Elke Werner, SPD-Vorsitzende in der Schney und der Bundestagsabgeordnete Andreas Schwarz machten sich von der Entwicklung und den Hürden ein Bild vor Ort. Treffpunkt ist dort, wo die Zukunft scharrt und gackert, bei den mobilen Hühnerställen der Familie Holl. Inzwischen sind das 1600 Hühner, und die Spaziergänger schauen ihnen gerne zu. Die Eier gibt es dann ein einem Hofladen in Michelau und demnächst auch am Lichtenfelser Güterbahnhof in einem ausrangierten Übersee-Container. Simon Holl setzt auf Direktvermarktung. Kleine Eier von jungen Hennen werden zu Nudelteig verarbeitet, der Rest geht direkt an die Verbraucher. "Das ist der Weg, den wir unterstützen wollen", so Elke Werner. Was Holl sich wünscht, ist Planungssicherheit, schließlich hat er in den vergangenen Jahren über eine halbe Million Euro in seinen Betrieb investiert. Dafür braucht er die Politik - doch die, so erzählt er, beschert ihm eher das Gegenteil. Zum Beispiel ist das Gebiet, in dem die Hühnerställe stehen, "rote Zone", was die Nitratbelastung angeht. "In Michelau gibt es im Trinkwasser mit Nitrat keine Probleme - der Messpunkt, der festlegt, dass wir hier rote Zone sind, liegt in Rattelsdorf auf dem Gelände eines ehemaligen Munitionslagers." Für Holl ist das absurd.

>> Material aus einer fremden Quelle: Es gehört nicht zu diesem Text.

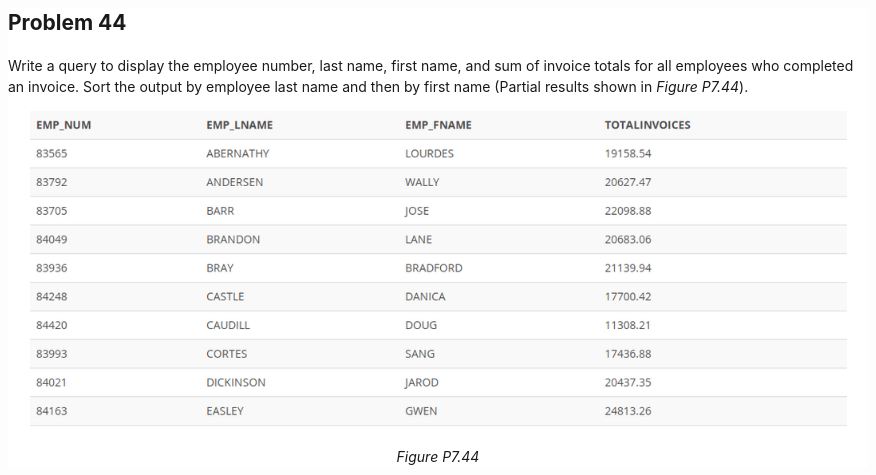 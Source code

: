 ## Problem 44
Write a query to display the employee number, last name, first name, and sum of invoice totals for all employees who completed an invoice. Sort the output by employee last name and then by first name (Partial results shown in *Figure P7.44*).

<p align='center'>
<img src='../assets/Figure-P7.44.png' width='95%' alt='Result for total value of invoices completed by each employee, is displayed in 4 columns, employee underscore number, employee underscore L name, employee underscore F name and total invoices. There are 12 rows in the table; the values are as follows. Row 1: Employee underscore number, 83565; employee underscore L name, Abernathy; employee underscore F name, Lourdes; total invoices, 19158.54. Row 2: Employee underscore number, 83792; employee underscore L name, Andersen; employee underscore F name, Wally; total invoices, 20627.47. Row 3: Employee underscore number, 83705; employee underscore L name, Barr; employee underscore F name, Jose; total invoices, 22098.88. Row 4: Employee underscore number, 84049; employee underscore L name, Brandon; employee underscore F name, Lane; total invoices, 20683.06. Row 5: Employee underscore number, 83936; employee underscore L name, Bray; employee underscore F name, Bradford; total invoices, 21139.94. Row 6: Employee underscore number, 84248; employee underscore L name, Castle; employee underscore F name, Danica; total invoices, 17700.42. Row 7: Employee underscore number, 84420; employee underscore L name, Caudill; employee underscore F name, Dough; total invoices, 11308.21. Row 8: Employee underscore number, 83993; employee underscore L name, Cortes; employee underscore F name, Sang; total invoices, 17436.88. Row 9: Employee underscore number, 84021; employee underscore L name, Dickinson; employee underscore F name, Jarod; total invoices, 20437.35. Row 10: Employee underscore number, 84163; employee underscore L name, Easley; employee underscore F name, Gwen; total invoices, 24813.26. Row 11: Employee underscore number, 83537; employee underscore L name, English; employee underscore F name, Cleo; total invoices, 18883.13. Row 12: Employee underscore number, 84078; employee underscore L name, Erwin; employee underscore F name, Diego; total invoices, 23839.85.  ' />
</p>
<p style="font-style: italic" align="center">Figure P7.44</p>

Wenn er sich in Deutschland umhört, ist das aber kein Einzelfall. Er muss unter anderem auf die Herbstdüngung verzichten. "Da hat er Recht", sagt Bundestagsabgeordneter Schwarz. So einfach zu ändern ist das aber nicht. Das Bayerische Umweltministerium legt die Messpunkte fest, das Berliner Umweltministerium sendet die Werte nach Brüssel. Das eine ist politisch in Hand der CSU, das andere SPD-geführt. "Die Messstellen passen nicht", so Schwarz, "wir brauchen eine saubere Datengrundlage und ein klares Mess-System." Für den Bundestagsabgeordneten, der vorher 17 Jahre Bürgermeister in Strullendorf war, ist es an der Zeit, die Düngeverordnung an die Region anzupassen, anstatt alle über einen Kamm zu scheren.

Als Direktvermarkter muss Simon Holl die gleichen EU-Standards erfüllen wie eine Fleischfabrik. Das stellt ihn vor allem bei der Weiterverarbeitung vor neue Probleme. Ein genehmigter Schlachthof für Geflügel ist in Buch am Forst. "Das sind fünf Minuten Fahrzeit für die Tiere." Der nächste Schlachthof mit EU-Zertifizierung ist in Augsburg, die Hühner hätten drei Stunden Fahrt vor sich. "Was ist für die Tiere und für den Verbraucher besser?", fragt Holl. Elke Werner hakt nach. Was bräuchte ein Direktvermarkter wie Holl? "Ein zertifizierter Schlachtraum, den mehrere Direktvermarkter nutzen können, würde uns weiterbringen als irgendwelche Marketingkampagnen", so Holl.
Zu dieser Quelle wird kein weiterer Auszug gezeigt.